How many times in chess have we seen the old conventional wisdom turned on its head like this?

pfren: For goodness sake. Have you learned nothing from chess history? Have you not noticed that the conventional wisdom of one generation of masters is often overthrown by the next? Lines that weren't played ten or twenty years before suddenly become all the rage?
There is much groupthink going on with grandmasters and for good reason. It's safer to go play what other players than branch out on your own, unless you have really done your homework. That's what the leaders do. Top level players like Fischer, Kasparov, Kramnik. They'll play lines other people won't, succeed, and then everyone else files in behind.
Anyway, to say few GMs are playing something is interesting, but far from conclusive.

But heck, I can safely bet that 5.d5 is not an interesting one...
pfren: So now you're moving the goal posts.
You called 5.d5 "positional blindness." If that's a serious charge, it means White should pay a price for being positionally blind, as in thoughtlessly accepting doubled pawns without compensation.

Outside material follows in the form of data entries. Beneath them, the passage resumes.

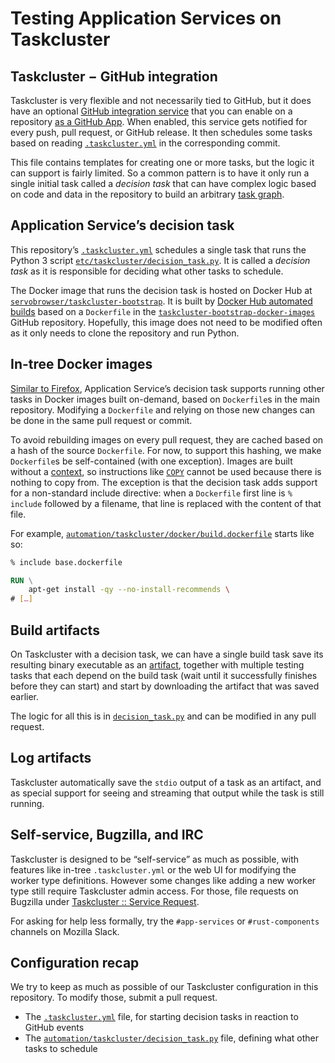 # Testing Application Services on Taskcluster

## Taskcluster − GitHub integration

Taskcluster is very flexible and not necessarily tied to GitHub,
but it does have an optional [GitHub integration service] that you can enable
on a repository [as a GitHub App].
When enabled, this service gets notified for every push, pull request, or GitHub release.
It then schedules some tasks based on reading [`.taskcluster.yml`] in the corresponding commit.

This file contains templates for creating one or more tasks,
but the logic it can support is fairly limited.
So a common pattern is to have it only run a single initial task called a *decision task*
that can have complex logic based on code and data in the repository
to build an arbitrary [task graph].

[GitHub integration service]: https://docs.taskcluster.net/docs/manual/using/github
[as a GitHub App]: https://github.com/apps/taskcluster
[`.taskcluster.yml`]: https://docs.taskcluster.net/docs/reference/integrations/taskcluster-github/docs/taskcluster-yml-v1
[task graph]: https://docs.taskcluster.net/docs/manual/using/task-graph


## Application Service’s decision task

This repository’s [`.taskcluster.yml`][tc.yml] schedules a single task
that runs the Python 3 script [`etc/taskcluster/decision_task.py`](decision_task.py).
It is called a *decision task* as it is responsible for deciding what other tasks to schedule.

The Docker image that runs the decision task
is hosted on Docker Hub at [`servobrowser/taskcluster-bootstrap`][hub].
It is built by [Docker Hub automated builds] based on a `Dockerfile`
in the [`taskcluster-bootstrap-docker-images`] GitHub repository.
Hopefully, this image does not need to be modified often
as it only needs to clone the repository and run Python.

[tc.yml]: ../../.taskcluster.yml
[hub]: https://hub.docker.com/r/servobrowser/taskcluster-bootstrap/
[Docker Hub automated builds]: https://docs.docker.com/docker-hub/builds/
[`taskcluster-bootstrap-docker-images`]: https://github.com/servo/taskcluster-bootstrap-docker-images/


## In-tree Docker images

[Similar to Firefox][firefox], Application Service’s decision task supports running other tasks in
Docker images built on-demand, based on `Dockerfile`s in the main repository.  Modifying a
`Dockerfile` and relying on those new changes can be done in the same pull request or commit.

To avoid rebuilding images on every pull request,
they are cached based on a hash of the source `Dockerfile`.
For now, to support this hashing, we make `Dockerfile`s be self-contained (with one exception).
Images are built without a [context],
so instructions like [`COPY`] cannot be used because there is nothing to copy from.
The exception is that the decision task adds support for a non-standard include directive:
when a `Dockerfile` first line is `% include` followed by a filename,
that line is replaced with the content of that file.

For example,
[`automation/taskcluster/docker/build.dockerfile`](docker/build.dockerfile) starts like so:

```Dockerfile
% include base.dockerfile

RUN \
    apt-get install -qy --no-install-recommends \
# […]
```

[firefox]: https://firefox-source-docs.mozilla.org/taskcluster/taskcluster/docker-images.html
[context]: https://docs.docker.com/engine/reference/commandline/build/#extended-description
[`COPY`]: https://docs.docker.com/engine/reference/builder/#copy


## Build artifacts

On Taskcluster with a decision task,
we can have a single build task save its resulting binary executable as an [artifact],
together with multiple testing tasks that each depend on the build task
(wait until it successfully finishes before they can start)
and start by downloading the artifact that was saved earlier.

The logic for all this is in [`decision_task.py`](decision_task.py)
and can be modified in any pull request.

[artifact]: https://docs.taskcluster.net/docs/manual/using/artifacts


## Log artifacts

Taskcluster automatically save the `stdio` output of a task as an artifact,
and as special support for seeing and streaming that output while the task is still running.


## Self-service, Bugzilla, and IRC

Taskcluster is designed to be “self-service” as much as possible,
with features like in-tree `.taskcluster.yml`
or the web UI for modifying the worker type definitions.
However some changes like adding a new worker type still require Taskcluster admin access.
For those, file requests on Bugzilla under [Taskcluster :: Service Request][req].

For asking for help less formally, try the `#app-services` or `#rust-components` channels on Mozilla Slack.

[req]: https://bugzilla.mozilla.org/enter_bug.cgi?product=Taskcluster&component=Service%20Request


## Configuration recap

We try to keep as much as possible of our Taskcluster configuration in this repository.
To modify those, submit a pull request.

* The [`.taskcluster.yml`][tc.yml] file,
  for starting decision tasks in reaction to GitHub events
* The [`automation/taskcluster/decision_task.py`](decision_task.py) file,
  defining what other tasks to schedule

Now you are saying 5.d5 is merely "not interesting," which is something else entirely.
I'm sure if it was 1999, before Kramnik unveiled his Berlin Wall against Kasparov, you would be lecturing us how the Berlin Defense was too passive and uninteresting, and informing us that few GMs played it.
I've been enjoying the Scotch Four Knights as of late. I understand that it's not White's "best" try, but it's pretty straightforward and offers just enough of an advantage and is in no way "bad".
Anyway, I find that people not as familiar often go into the following sideline:
I don't really like going right into the end game, but maybe that's the best option? Anyway, how would you continue?